Exercise objective
Your answer must be a single number: how many lines in the records include the word "conclusion".

Data records
================

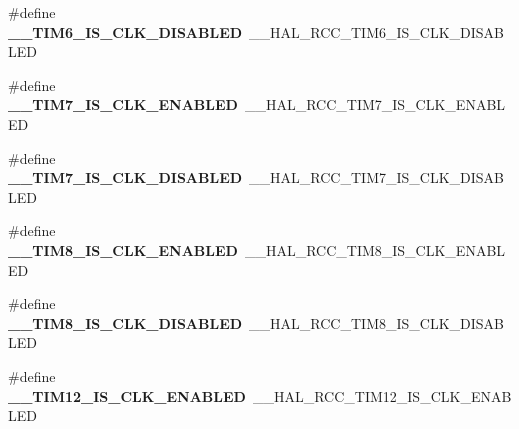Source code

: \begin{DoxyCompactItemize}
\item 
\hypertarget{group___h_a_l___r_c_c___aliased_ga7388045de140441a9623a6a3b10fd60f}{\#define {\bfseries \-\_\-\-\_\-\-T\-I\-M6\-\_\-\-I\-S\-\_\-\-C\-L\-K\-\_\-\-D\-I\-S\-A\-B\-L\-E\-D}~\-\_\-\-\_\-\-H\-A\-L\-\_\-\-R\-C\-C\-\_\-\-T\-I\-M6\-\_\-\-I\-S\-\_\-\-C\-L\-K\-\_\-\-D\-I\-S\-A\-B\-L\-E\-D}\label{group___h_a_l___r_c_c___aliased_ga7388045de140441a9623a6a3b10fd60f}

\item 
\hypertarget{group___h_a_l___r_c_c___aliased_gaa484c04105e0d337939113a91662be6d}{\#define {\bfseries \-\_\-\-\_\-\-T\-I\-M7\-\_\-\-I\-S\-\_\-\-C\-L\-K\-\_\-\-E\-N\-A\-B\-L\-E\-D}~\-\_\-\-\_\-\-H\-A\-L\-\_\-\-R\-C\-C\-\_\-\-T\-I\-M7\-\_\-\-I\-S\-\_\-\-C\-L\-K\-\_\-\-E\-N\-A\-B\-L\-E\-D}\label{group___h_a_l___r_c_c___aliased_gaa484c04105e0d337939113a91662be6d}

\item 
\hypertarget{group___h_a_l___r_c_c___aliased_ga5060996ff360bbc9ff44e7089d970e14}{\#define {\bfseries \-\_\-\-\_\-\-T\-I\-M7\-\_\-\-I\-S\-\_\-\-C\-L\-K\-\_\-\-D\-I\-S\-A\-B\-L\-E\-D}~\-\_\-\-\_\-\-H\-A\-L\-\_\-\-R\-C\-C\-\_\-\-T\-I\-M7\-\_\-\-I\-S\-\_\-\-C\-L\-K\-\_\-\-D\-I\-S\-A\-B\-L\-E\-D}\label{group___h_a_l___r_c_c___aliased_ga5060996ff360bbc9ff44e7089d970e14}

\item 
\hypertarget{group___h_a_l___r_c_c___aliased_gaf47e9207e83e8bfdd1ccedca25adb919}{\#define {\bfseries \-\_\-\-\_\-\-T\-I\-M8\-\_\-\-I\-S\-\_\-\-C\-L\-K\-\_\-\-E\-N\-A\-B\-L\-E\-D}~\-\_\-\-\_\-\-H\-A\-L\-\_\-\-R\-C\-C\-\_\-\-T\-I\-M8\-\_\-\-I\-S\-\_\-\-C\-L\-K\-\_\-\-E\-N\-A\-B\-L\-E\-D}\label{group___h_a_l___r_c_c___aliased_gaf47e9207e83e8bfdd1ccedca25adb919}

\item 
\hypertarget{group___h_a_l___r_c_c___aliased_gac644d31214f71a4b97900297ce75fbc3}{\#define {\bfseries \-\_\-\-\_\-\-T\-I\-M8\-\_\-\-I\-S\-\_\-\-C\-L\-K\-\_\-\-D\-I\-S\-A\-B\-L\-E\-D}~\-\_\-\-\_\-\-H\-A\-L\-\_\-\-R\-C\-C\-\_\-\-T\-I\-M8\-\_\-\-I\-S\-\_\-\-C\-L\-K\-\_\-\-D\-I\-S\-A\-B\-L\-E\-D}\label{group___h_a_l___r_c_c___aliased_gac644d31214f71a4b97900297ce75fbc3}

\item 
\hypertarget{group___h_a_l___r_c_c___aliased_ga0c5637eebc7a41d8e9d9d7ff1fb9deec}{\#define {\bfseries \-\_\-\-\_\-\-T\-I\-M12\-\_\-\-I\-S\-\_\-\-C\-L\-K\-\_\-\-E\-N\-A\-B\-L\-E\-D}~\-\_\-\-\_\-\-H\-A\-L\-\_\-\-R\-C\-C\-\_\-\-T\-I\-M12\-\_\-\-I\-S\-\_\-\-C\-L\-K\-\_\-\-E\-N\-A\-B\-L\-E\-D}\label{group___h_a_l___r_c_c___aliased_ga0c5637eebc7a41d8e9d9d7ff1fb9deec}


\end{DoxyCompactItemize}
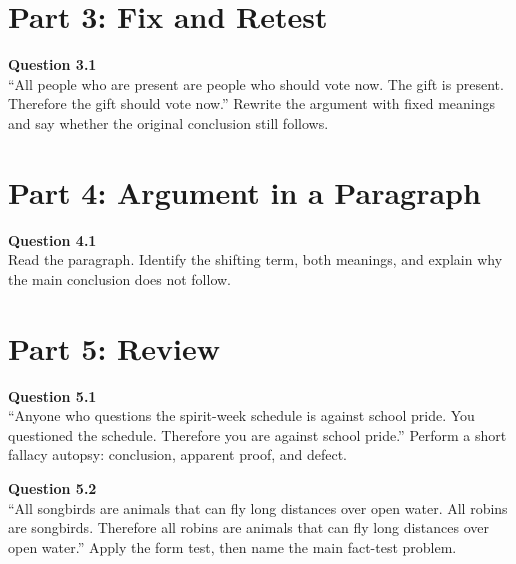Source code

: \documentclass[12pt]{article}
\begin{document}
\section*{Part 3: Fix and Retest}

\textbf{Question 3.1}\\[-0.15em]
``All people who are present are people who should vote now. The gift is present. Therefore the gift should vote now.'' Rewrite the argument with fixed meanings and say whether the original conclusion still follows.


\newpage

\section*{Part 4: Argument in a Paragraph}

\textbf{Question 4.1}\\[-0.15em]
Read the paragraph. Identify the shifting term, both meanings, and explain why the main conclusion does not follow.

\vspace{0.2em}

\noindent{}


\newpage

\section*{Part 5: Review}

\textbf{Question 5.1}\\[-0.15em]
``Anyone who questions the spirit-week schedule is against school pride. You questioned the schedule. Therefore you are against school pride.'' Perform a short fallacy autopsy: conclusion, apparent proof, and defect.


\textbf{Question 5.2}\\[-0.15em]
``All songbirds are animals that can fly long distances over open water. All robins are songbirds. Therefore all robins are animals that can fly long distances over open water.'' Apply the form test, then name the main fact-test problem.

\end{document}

================

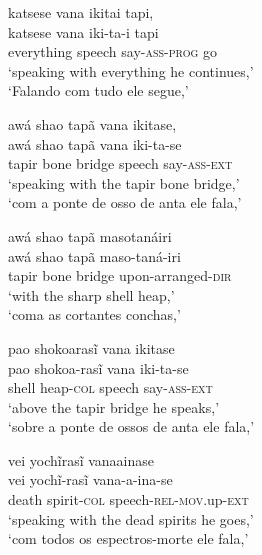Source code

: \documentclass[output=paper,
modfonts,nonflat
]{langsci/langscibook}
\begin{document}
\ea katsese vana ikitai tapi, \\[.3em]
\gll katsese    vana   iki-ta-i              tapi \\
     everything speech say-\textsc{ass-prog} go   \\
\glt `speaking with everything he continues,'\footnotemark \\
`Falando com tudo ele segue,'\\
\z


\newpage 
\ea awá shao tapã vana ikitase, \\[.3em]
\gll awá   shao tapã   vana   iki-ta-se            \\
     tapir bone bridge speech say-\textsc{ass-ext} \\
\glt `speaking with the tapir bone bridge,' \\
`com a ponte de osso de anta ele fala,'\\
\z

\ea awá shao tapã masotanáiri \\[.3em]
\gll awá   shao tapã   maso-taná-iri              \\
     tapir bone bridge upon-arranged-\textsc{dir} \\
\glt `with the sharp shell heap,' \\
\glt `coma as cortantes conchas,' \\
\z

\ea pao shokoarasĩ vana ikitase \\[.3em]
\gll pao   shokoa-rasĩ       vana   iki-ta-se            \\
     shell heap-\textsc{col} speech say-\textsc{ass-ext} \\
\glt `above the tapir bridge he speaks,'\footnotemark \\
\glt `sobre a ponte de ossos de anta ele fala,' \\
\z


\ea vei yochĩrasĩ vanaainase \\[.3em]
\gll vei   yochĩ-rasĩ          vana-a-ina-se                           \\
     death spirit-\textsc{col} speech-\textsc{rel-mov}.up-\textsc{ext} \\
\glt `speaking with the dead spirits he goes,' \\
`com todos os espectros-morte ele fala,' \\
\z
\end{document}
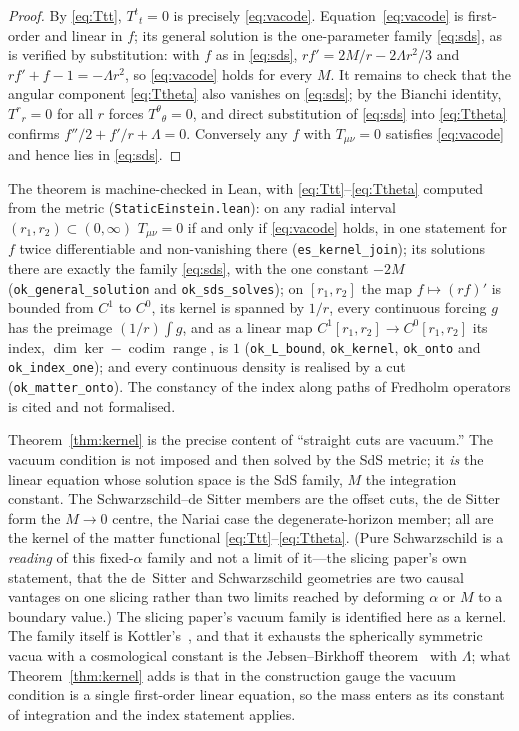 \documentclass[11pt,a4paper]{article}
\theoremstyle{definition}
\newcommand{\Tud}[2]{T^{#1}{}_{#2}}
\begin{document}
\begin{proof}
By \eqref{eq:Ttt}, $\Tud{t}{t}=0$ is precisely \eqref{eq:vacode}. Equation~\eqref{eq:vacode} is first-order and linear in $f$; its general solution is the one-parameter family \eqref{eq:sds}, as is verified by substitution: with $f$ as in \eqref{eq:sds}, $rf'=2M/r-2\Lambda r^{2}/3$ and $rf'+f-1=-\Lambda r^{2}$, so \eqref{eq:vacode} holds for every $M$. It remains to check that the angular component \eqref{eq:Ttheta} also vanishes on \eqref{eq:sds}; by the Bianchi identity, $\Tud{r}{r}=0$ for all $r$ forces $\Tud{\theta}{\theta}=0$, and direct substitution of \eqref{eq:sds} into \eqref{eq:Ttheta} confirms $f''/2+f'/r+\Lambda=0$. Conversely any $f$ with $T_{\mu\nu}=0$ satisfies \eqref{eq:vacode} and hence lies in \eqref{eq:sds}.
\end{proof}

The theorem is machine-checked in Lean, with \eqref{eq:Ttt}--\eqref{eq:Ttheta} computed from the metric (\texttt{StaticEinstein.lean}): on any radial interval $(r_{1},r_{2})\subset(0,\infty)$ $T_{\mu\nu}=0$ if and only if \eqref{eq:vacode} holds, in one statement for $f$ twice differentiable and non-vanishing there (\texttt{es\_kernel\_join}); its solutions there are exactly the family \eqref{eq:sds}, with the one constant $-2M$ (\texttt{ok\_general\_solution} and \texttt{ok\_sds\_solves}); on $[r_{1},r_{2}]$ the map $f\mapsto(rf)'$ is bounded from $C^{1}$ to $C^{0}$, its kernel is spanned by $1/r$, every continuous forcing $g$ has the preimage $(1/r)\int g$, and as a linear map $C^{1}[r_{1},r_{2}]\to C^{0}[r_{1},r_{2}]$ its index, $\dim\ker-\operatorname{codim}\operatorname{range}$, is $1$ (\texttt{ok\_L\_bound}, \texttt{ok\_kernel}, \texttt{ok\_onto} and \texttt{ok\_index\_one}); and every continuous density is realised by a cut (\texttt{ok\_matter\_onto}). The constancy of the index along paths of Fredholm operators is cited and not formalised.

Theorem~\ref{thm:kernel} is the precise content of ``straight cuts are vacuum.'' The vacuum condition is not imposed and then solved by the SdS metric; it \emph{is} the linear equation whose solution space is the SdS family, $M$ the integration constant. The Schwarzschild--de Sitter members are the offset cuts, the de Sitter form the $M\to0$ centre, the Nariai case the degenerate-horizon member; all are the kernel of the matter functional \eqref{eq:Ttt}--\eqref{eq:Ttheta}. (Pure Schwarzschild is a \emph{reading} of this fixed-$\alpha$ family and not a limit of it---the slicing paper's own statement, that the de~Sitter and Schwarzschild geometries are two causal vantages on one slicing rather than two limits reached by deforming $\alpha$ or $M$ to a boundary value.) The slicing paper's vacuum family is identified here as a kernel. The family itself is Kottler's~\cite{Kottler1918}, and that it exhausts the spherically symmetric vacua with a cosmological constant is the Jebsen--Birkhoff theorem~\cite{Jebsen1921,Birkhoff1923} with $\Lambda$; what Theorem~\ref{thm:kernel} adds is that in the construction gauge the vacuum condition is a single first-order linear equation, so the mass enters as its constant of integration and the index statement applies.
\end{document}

================

Your solution
3